My Polish grandparents and Uncle Paul ended-up in Dallas – then Houston. Wha?! From Poland to Texas? How’d that happen? According to David, a cousin who came to America a few years before the Berwalds lived in Chicago and he’d hang-out at the train station where he became friendly with porters and conductors.
When this cousin asked his train station pals where they thought his Polish relatives should go when they arrived in America, they recommended “The Frontier.” At the time (early 20th century) their definition of “The Frontier” was… Texas!
Uncle Paul was instrumental in getting family out of Poland – but most of the people in the later photo remained.
In 1939 there were 7,000 Jews living in Suwalki, by 1942 every remaining Jew was deported and taken to the death camps. Today, there isn’t one Jewish person living there. Maybe this is why I can’t stop gazing into the eyes of my relatives?
I was familiar with a few thin threads of our family history, but didn’t grow-up knowing these stories. I’ve learned all this in the last few weeks. My parents moved from Houston to Los Angeles with my sister and brother when my mother was pregnant with me. I rarely saw my Texas aunts, uncles, and cousins. I met my grandfather, only twice. He was in his 90’s, in a nursing home, when my father passed-away (cancer), and everyone felt that he shouldn’t be told that his son was dead. He died nine days later.
When I was ten years old, my parents gave me a book one night of Hanukkah – So Young A Queen by Lois Mills. It was a 172 page historical novel. I asked my prickly pear mother, “what’s it about?”
“Read it and find out,” she said in her typical frosty way. I loved that book. I still do. It’s the story of 14th century Roman Catholic Princess Jadwiga – AKA “Hedwig.” Her father, “Louis the Great” was the King of Hungary, and her mother “Elizabeth,” the Queen of Bosnia.

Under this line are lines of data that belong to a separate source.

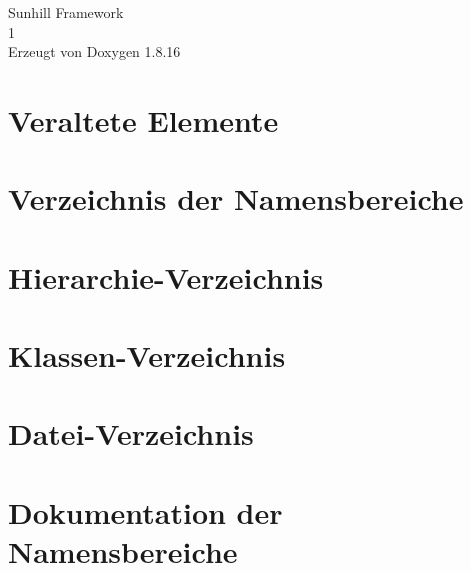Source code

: \let\mypdfximage\pdfximage\def\pdfximage{\immediate\mypdfximage}\documentclass[twoside]{book}
\newcommand{\+}{\discretionary{\mbox{\scriptsize$\hookleftarrow$}}{}{}}
\newcommand{\clearemptydoublepage}{%
  \newpage{\pagestyle{empty}\cleardoublepage}%
}
\begin{document}
\hypersetup{pageanchor=false,
             bookmarksnumbered=true,
             pdfencoding=unicode
            }
\begin{titlepage}
\vspace*{7cm}
\begin{center}%
{\Large Sunhill Framework \\[1ex]\large 1 }\\
\vspace*{1cm}
{\large Erzeugt von Doxygen 1.8.16}\\
\end{center}
\end{titlepage}
\clearemptydoublepage
{}
\tableofcontents
\clearemptydoublepage
{}
\hypersetup{pageanchor=true}

\chapter{Veraltete Elemente}
\label{deprecated}

\chapter{Verzeichnis der Namensbereiche}

\chapter{Hierarchie-\/\+Verzeichnis}

\chapter{Klassen-\/\+Verzeichnis}

\chapter{Datei-\/\+Verzeichnis}

\chapter{Dokumentation der Namensbereiche}











\end{document}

When King Louis dies, instead of her brother becoming King, Jadwiga the youngest daughter, is crowned Queen. She was eleven years old. She united Lithuania and Poland and was the first female monarch of The Kingdom of Poland. She reigned from 1384-1399, died in childbirth at age 26 and was canonized by Pope John Paul II in Krakow in 1997.

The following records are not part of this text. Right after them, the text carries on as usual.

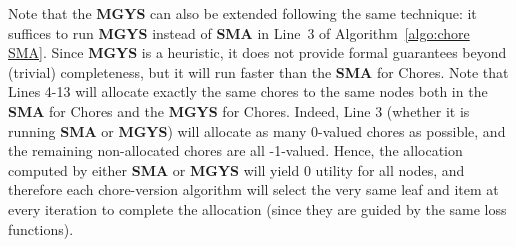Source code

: \documentclass[]{article}
\begin{document}
\vspace{0.2cm}
Note that the \textbf{MGYS} can also be extended following the same technique: it suffices to run \textbf{MGYS} instead of \textbf{SMA} in Line~3 of Algorithm~\ref{algo:chore SMA}. Since \textbf{MGYS} is a heuristic, it does not provide formal guarantees beyond (trivial) completeness, but it will run faster than the \textbf{SMA} for Chores. Note that Lines 4-13 will allocate exactly the same chores to the same nodes both in the \textbf{SMA} for Chores and the \textbf{MGYS} for Chores. Indeed, Line 3 (whether it is running \textbf{SMA} or \textbf{MGYS}) will allocate as many 0-valued chores as possible, and the remaining non-allocated chores are all -1-valued. Hence, the allocation computed by either \textbf{SMA} or \textbf{MGYS} will yield 0 utility for all nodes, and therefore each chore-version algorithm will select the very same leaf and item at every iteration to complete the allocation (since they are guided by the same loss functions).
\end{document}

It was one of my favorite childhood books – one of those books that I read every couple of years. I loved the story, the history and the Polish connection. As I get older, now that my children are grown, and I wait, impatiently, for my first grandchild to be born, family stories are more precious than ever and my obsession with where I come from is more important – because I want future generations to know. My friend Bette gave me a gift last month: an ancestry.com kit. I filled the test tube with my personal spit and mailed it in. I can’t wait to find out about my DNA. “They” said it will take 6-8 weeks to process my saliva sample. This chapter in my family story is so captivating – and I love that I come from a family of smugglers.